Documentarian Stephanie Wang-Breal, whose previous works include “Tough Love” and “Wo Ai Ni Mommy,” takes a sensitive approach in chronicling the legal proceedings of women who are arrested on charges of prostitution in her latest film, “Blowin’ Up.” “It’s called ‘blowin’ up’ when you leave a pimp,” explains one woman. Then comes the process of working towards absolution.
With remarkable access inside a criminal courtroom, the director documents the individuals who work in the Queens Human Trafficking Intervention Court in New York to help survivors of trafficking. They advocate for their paths outside of prison, and, more importantly, out of sex work.
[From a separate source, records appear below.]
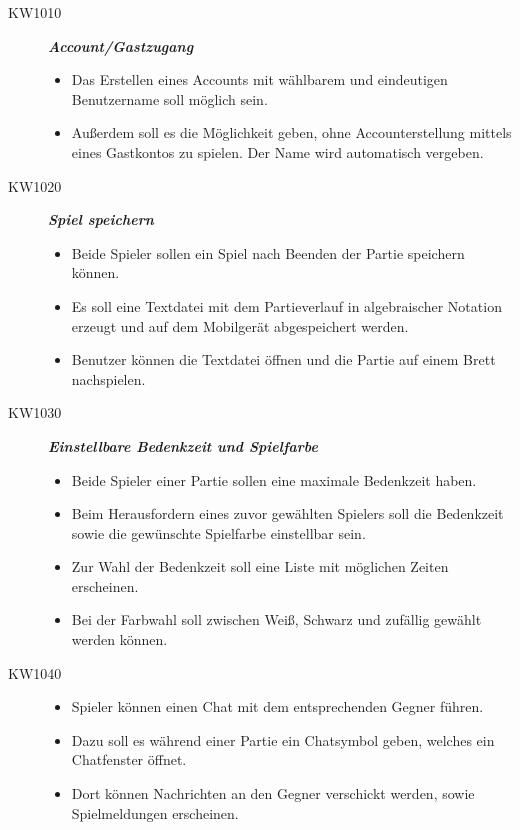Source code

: \documentclass[parskip=full]{scrartcl}
\begin{document}
\begin{description}

	\item[KW1010] \textbf{\textit{Account/Gastzugang}}
	\begin{itemize}
		\item Das Erstellen eines Accounts mit wählbarem und eindeutigen Benutzername soll 		möglich sein.
		\item Außerdem soll es die Möglichkeit geben, ohne Accounterstellung mittels eines 		Gastkontos zu spielen. Der Name wird automatisch vergeben.		
	\end{itemize}
	
	\item[KW1020] \textbf{\textit{Spiel speichern}}
	\begin{itemize}
		\item Beide Spieler sollen ein Spiel nach Beenden der Partie speichern können.
		\item Es soll eine Textdatei mit dem Partieverlauf in algebraischer \gls{Notation} erzeugt und auf dem Mobilgerät abgespeichert werden.
		\item Benutzer können die Textdatei öffnen und die Partie auf einem Brett nachspielen.
	\end{itemize}
	
	\item[KW1030] \textbf{\textit{Einstellbare Bedenkzeit und Spielfarbe}}
	\begin{itemize}
		\item Beide Spieler einer Partie sollen eine maximale \gls{Bedenkzeit} haben.
		\item Beim Herausfordern eines zuvor gewählten Spielers soll die \gls{Bedenkzeit} sowie die gewünschte Spielfarbe einstellbar sein.
		\item Zur Wahl der \gls{Bedenkzeit} soll eine Liste mit möglichen Zeiten erscheinen.
		\item Bei der Farbwahl soll zwischen Weiß, Schwarz und zufällig gewählt werden können.
	\end{itemize}
	
	\item[KW1040] 
	\begin{itemize} \textbf{\textit{Chat}}
		\item \gls{Spieler} können einen Chat mit dem entsprechenden Gegner führen.
		\item Dazu soll es während einer Partie ein Chatsymbol geben, welches ein Chatfenster öffnet.
		\item Dort können Nachrichten an den Gegner verschickt werden, sowie Spielmeldungen erscheinen.
	\end{itemize}
	

\end{description}
\end{document}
They include public defenders, nonprofit counselors and legal advisors—they are all women.
At the center of this world is the Honorable Toko Serita. In cinema-vérité style, Wang-Breal captures the stern but affable judge in her Queens courtroom, as a presence that exudes both warmth and authority in contrast to this world’s grim reality. In one scene, she emphasizes the severity of potential consequences to a defendant, but only because prostitution is a deportable offense for undocumented individuals. The women standing before her are not seen as criminals, but victims. Serita’s courtroom goes to great lengths to release them from the stigma and labels attached to trafficking; it’s a dynamic, broad-minded approach.
Wang-Breal underlines the realities of what led these women to such a dark world through interviews with victims. “I left China because I had debts. … Of course I was resistant … but I had real problems to deal with, I had no one to rely on. I was conflicted,” one woman describes, her words subtitled in English. Some see their situation as a direct consequence of their actions, and don’t see themselves as victims; others were deceived, betrayed or saw no other alternative.
In an abrupt turn, however, federal policy intervenes, threatening to completely upend the work of Serita and the many individuals whose cases are brought to the Queens courthouse. Two women were apprehended by Immigration and Customs Enforcement officers (as ICE is not banned from courthouses). One legal representative reported being unable to reach them, remarking upon their potential deportation, a cause of concern among many.